- [TASK STATEMENT]: Transcribe exactly the line that contains "my **loves** ?**!**" and every line after it through the end of the records, with nothing else.

[Stored data]
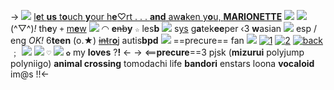 -> ![](https://tomomi.neocities.org/pixeles/253.gif) [l**e**t **us** t**o**uch **y**our h**e**♡rt . . .
**and** aw**a**ken y**o**u, **MARIONETTE**](https://on.soundcloud.com/obDCmb7W56qcDQXU8) ![](https://tomomi.neocities.org/pixeles/235.gif)
![](https://media.discordapp.net/attachments/1012559729106624564/1051529887367835668/image0.jpg)
(^▽^)*!* th**e**y `+` [m**e**w]() ![](https://tomomi.neocities.org/pixeles/49.gif) ◠ **e**~~nb~~**y** `☆` les**b** ![](https://tomomi.neocities.org/pixeles/290.webp)
s[ys](https://rentry.co/carnival-happy) g**a**tek**ee**per ‹3 **w**asian ![](https://tomomi.neocities.org/pixeles/104.gif) esp / eng *OK!*
6**teen** (o.★) [~~int~~r**o**j](https://rentry.co/curecosmo) autis**bpd** ![](https://tomomi.neocities.org/pixeles/221.gif) ==precure== fan
![](https://tomomi.neocities.org/pixeles/245.gif) [![1](https://64.media.tumblr.com/tumblr_m8l65a8kx31qb1380.gif)](https://rentry.co/adoringyou) [![2](https://64.media.tumblr.com/tumblr_m8l65dDZnu1qb1380.gif)](https://rentry.co/smile-id) [![back](https://tomomi.neocities.org/pixeles/222.gif)](https://rentry.co/purecosmo) ﹔ [![](https://tomomi.neocities.org/pixeles/45.gif)](https://rentry.co/cureyuni)
![](https://tomomi.neocities.org/divider/div14.gif) `♡` ![](https://tomomi.neocities.org/divider/div14.gif)
`✿` my **loves** ?**!** <-
-> <==**precure**==3 pjsk (**mizurui** polyjump polyniigo)
**animal crossing** tomodachi life **bandori**
enstars loona **vocaloid** im@s !!<-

- [SOLUTION TO THIS PROBLEM]:
`✿` my **loves** ?**!** <-
-> <==**precure**==3 pjsk (**mizurui** polyjump polyniigo)
**animal crossing** tomodachi life **bandori**
enstars loona **vocaloid** im@s !!<-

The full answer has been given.